Neither probably realized that, indeed, to “stave off” has its origins in wine, or something like wine.

Nowadays, “stave off” means to keep at bay, fight off, or defend against. But in its original, noun form, around 1400, the Oxford English Dictionary says, a “stave” was a thin strip of wood that was curved to make a cask or barrel. (The singular “stave” was actually a backformation of the plural “staves”; the plural may have come first because, after all, you can’t make a cask with just one “stave.”) Much of the time, those casks made from “staves” held wine.

A “stave” was also the stem of a ship, the curved and most forward part of the structure.

“Staves” was originally the plural of “staff,” a long rod or walking stick. So by extension, many kinds of sticks or rods, including the staffs of a lance or other weapon, were known as “staves.”

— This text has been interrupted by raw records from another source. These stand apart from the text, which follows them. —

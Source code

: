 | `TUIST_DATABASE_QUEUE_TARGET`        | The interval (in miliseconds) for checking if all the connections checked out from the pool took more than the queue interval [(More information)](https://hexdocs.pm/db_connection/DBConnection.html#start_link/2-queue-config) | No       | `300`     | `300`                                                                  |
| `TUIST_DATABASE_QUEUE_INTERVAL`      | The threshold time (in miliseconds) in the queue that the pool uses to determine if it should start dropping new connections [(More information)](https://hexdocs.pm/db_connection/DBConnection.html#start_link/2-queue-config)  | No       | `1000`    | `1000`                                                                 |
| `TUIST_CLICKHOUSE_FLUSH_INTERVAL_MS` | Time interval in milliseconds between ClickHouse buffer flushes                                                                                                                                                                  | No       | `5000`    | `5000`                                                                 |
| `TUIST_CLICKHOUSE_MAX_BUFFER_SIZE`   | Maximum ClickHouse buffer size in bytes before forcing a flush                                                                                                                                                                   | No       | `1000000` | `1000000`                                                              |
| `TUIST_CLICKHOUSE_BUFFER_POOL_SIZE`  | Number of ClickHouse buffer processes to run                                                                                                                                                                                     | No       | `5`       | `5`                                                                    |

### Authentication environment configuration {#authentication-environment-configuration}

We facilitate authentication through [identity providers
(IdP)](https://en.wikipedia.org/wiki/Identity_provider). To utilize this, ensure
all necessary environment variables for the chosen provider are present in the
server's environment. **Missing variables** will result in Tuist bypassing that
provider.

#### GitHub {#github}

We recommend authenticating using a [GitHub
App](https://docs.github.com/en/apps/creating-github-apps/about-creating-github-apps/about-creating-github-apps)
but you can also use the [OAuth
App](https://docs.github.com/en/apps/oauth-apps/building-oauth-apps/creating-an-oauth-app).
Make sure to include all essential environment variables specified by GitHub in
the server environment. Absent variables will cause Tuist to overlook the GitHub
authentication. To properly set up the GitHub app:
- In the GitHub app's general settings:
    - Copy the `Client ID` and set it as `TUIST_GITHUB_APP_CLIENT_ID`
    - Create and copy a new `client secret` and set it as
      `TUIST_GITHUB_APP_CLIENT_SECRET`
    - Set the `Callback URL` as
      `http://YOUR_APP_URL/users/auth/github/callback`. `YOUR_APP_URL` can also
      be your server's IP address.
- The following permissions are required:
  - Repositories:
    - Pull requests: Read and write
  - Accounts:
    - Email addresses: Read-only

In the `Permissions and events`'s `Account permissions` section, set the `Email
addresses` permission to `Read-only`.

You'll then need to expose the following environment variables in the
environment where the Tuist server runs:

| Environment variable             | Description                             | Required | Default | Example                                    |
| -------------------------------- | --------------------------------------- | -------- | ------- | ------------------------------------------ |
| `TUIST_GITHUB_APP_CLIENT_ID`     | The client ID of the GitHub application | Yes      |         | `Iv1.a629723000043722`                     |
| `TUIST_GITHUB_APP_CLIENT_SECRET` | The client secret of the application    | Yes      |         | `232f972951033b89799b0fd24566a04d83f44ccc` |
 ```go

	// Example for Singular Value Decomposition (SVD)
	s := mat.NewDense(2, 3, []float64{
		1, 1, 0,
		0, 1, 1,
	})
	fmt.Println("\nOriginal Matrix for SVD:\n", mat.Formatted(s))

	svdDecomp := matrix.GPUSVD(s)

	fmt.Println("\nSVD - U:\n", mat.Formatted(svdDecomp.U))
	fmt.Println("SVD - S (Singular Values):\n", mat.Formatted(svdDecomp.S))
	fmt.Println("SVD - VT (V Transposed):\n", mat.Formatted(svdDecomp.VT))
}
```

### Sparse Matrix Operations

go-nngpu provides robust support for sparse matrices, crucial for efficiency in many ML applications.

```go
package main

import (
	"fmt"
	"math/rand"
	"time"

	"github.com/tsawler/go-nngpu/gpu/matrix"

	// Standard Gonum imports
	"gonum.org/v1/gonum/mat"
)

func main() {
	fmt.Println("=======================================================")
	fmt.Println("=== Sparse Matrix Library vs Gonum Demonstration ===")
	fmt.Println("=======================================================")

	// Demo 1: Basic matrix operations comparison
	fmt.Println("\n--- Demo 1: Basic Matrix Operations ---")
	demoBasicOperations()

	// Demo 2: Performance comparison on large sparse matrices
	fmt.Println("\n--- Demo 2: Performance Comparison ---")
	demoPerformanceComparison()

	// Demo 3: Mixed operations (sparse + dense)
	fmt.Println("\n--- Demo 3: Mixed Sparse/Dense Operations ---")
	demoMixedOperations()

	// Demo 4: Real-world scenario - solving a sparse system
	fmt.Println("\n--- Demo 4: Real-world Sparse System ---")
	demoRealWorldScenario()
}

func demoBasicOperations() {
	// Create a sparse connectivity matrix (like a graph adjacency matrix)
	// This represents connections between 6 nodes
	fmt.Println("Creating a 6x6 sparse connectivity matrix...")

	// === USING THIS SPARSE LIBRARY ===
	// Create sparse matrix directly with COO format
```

“Stave” became a verb around 1595, the OED says, meaning to break that barrel back into “staves,” or to break up the barrel to destroy the wine or other contents. (What a waste.) Later, “to stave” meant to crush, usually accompanied by the preposition “in”; the past tense is “stove,” as in “The Kraken stove in the stave of the ship.”

By the 1600s, “stave” meant “To drive off or beat with a staff or stave; esp. in to stave off, to beat off,” the OED says. While the original use was meant literally, as in to “stave off” an attack on the castle, possibly using lances or other weapons with “staves,” the common uses today are figurative, as in “staving off” a cold. Preferably with wine from a cask made with “staves.”

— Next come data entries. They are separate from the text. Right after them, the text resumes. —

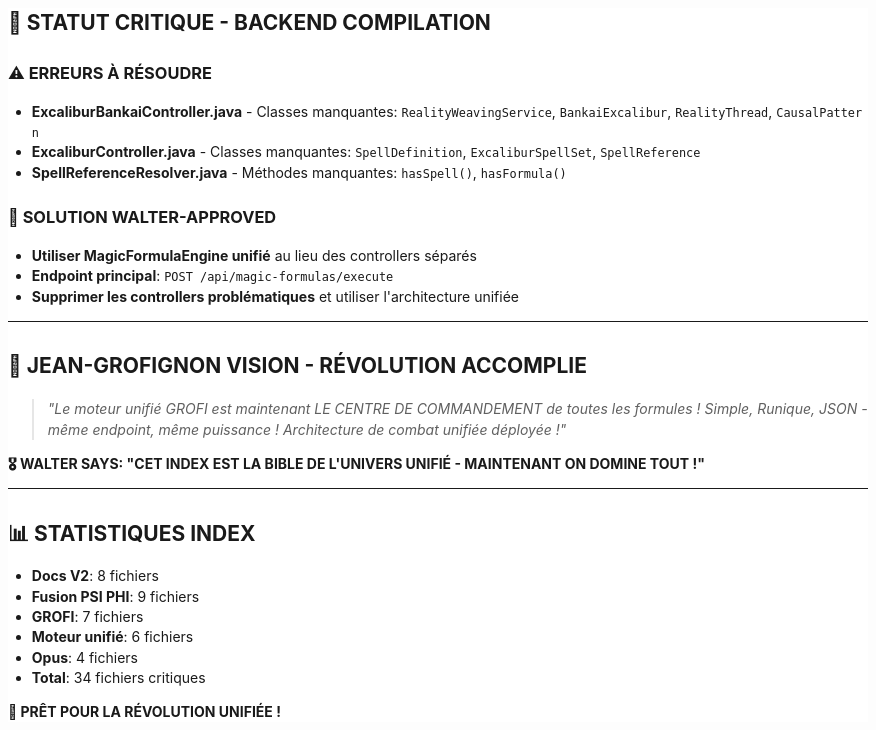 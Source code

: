 
## 🚨 **STATUT CRITIQUE - BACKEND COMPILATION**

### ⚠️ **ERREURS À RÉSOUDRE**
- **ExcaliburBankaiController.java** - Classes manquantes: `RealityWeavingService`, `BankaiExcalibur`, `RealityThread`, `CausalPattern`
- **ExcaliburController.java** - Classes manquantes: `SpellDefinition`, `ExcaliburSpellSet`, `SpellReference`
- **SpellReferenceResolver.java** - Méthodes manquantes: `hasSpell()`, `hasFormula()`

### 🔧 **SOLUTION WALTER-APPROVED**
- **Utiliser MagicFormulaEngine unifié** au lieu des controllers séparés
- **Endpoint principal**: `POST /api/magic-formulas/execute`
- **Supprimer les controllers problématiques** et utiliser l'architecture unifiée

---

## 🌟 **JEAN-GROFIGNON VISION - RÉVOLUTION ACCOMPLIE**

> *"Le moteur unifié GROFI est maintenant LE CENTRE DE COMMANDEMENT de toutes les formules ! Simple, Runique, JSON - même endpoint, même puissance ! Architecture de combat unifiée déployée !"*

**🎖️ WALTER SAYS: "CET INDEX EST LA BIBLE DE L'UNIVERS UNIFIÉ - MAINTENANT ON DOMINE TOUT !"**

---

## 📊 **STATISTIQUES INDEX**

- **Docs V2**: 8 fichiers
- **Fusion PSI PHI**: 9 fichiers
- **GROFI**: 7 fichiers
- **Moteur unifié**: 6 fichiers
- **Opus**: 4 fichiers
- **Total**: 34 fichiers critiques

**🚀 PRÊT POUR LA RÉVOLUTION UNIFIÉE !**  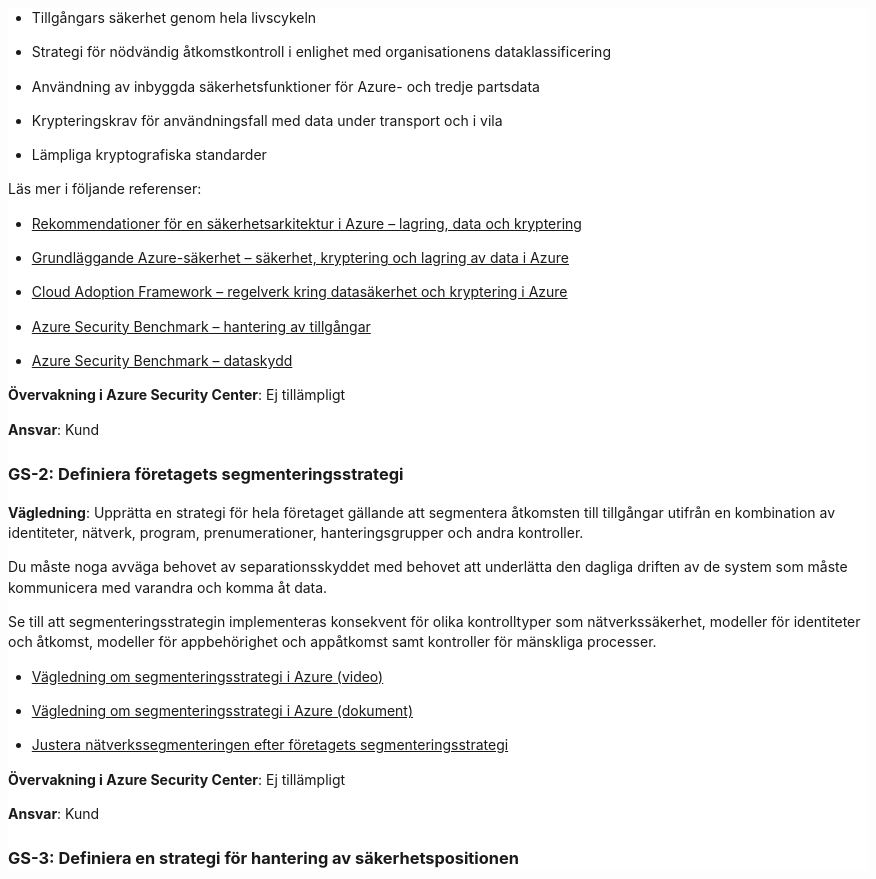 -   Tillgångars säkerhet genom hela livscykeln

-   Strategi för nödvändig åtkomstkontroll i enlighet med organisationens dataklassificering

-   Användning av inbyggda säkerhetsfunktioner för Azure- och tredje partsdata

-   Krypteringskrav för användningsfall med data under transport och i vila

-   Lämpliga kryptografiska standarder

Läs mer i följande referenser:
- [Rekommendationer för en säkerhetsarkitektur i Azure – lagring, data och kryptering](/azure/architecture/framework/security/storage-data-encryption?bc=%2fsecurity%2fcompass%2fbreadcrumb%2ftoc.json&toc=%2fsecurity%2fcompass%2ftoc.json)

- [Grundläggande Azure-säkerhet – säkerhet, kryptering och lagring av data i Azure](../security/fundamentals/encryption-overview.md)

- [Cloud Adoption Framework – regelverk kring datasäkerhet och kryptering i Azure](../security/fundamentals/data-encryption-best-practices.md?bc=%2fazure%2fcloud-adoption-framework%2f_bread%2ftoc.json&toc=%2fazure%2fcloud-adoption-framework%2ftoc.json)

- [Azure Security Benchmark – hantering av tillgångar](../security/benchmarks/security-controls-v2-asset-management.md)

- [Azure Security Benchmark – dataskydd](../security/benchmarks/security-controls-v2-data-protection.md)

**Övervakning i Azure Security Center**: Ej tillämpligt

**Ansvar**: Kund

### <a name="gs-2-define-enterprise-segmentation-strategy"></a>GS-2: Definiera företagets segmenteringsstrategi 

**Vägledning**: Upprätta en strategi för hela företaget gällande att segmentera åtkomsten till tillgångar utifrån en kombination av identiteter, nätverk, program, prenumerationer, hanteringsgrupper och andra kontroller.

Du måste noga avväga behovet av separationsskyddet med behovet att underlätta den dagliga driften av de system som måste kommunicera med varandra och komma åt data.

Se till att segmenteringsstrategin implementeras konsekvent för olika kontrolltyper som nätverkssäkerhet, modeller för identiteter och åtkomst, modeller för appbehörighet och appåtkomst samt kontroller för mänskliga processer.

- [Vägledning om segmenteringsstrategi i Azure (video)](/security/compass/microsoft-security-compass-introduction#azure-components-and-reference-model-2151)

- [Vägledning om segmenteringsstrategi i Azure (dokument)](/security/compass/governance#enterprise-segmentation-strategy)

- [Justera nätverkssegmenteringen efter företagets segmenteringsstrategi](/security/compass/network-security-containment#align-network-segmentation-with-enterprise-segmentation-strategy)

**Övervakning i Azure Security Center**: Ej tillämpligt

**Ansvar**: Kund

### <a name="gs-3-define-security-posture-management-strategy"></a>GS-3: Definiera en strategi för hantering av säkerhetspositionen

You’d think that the person using the “staves” to make the cask is a “staver.” Would that English were so simple. No, the person making the cask is a “cooper.”

That word is not quite as old as “stave,” the OED says, tracing it to around 1450 to refer to the “craftsman who makes and repairs wooden vessels formed of staves and hoops, as casks, buckets, tubs.” The people sampling, bottling, or retailing wine were “wine-coopers.”

If you catch that cold despite the wine, you might be “cooped up” for a while, stuck in a constrained space, like a pigeon “coop.” And because “coopers” make things that keep wine “cooped up” in barrels, you’d think a “coop” is related. But the OED says “cooper” “is not an English derivative of coop, which, so far as appears, has never had the sense ‘cask’.”

Instead, “a coop” was a basket. Just try keeping wine in that.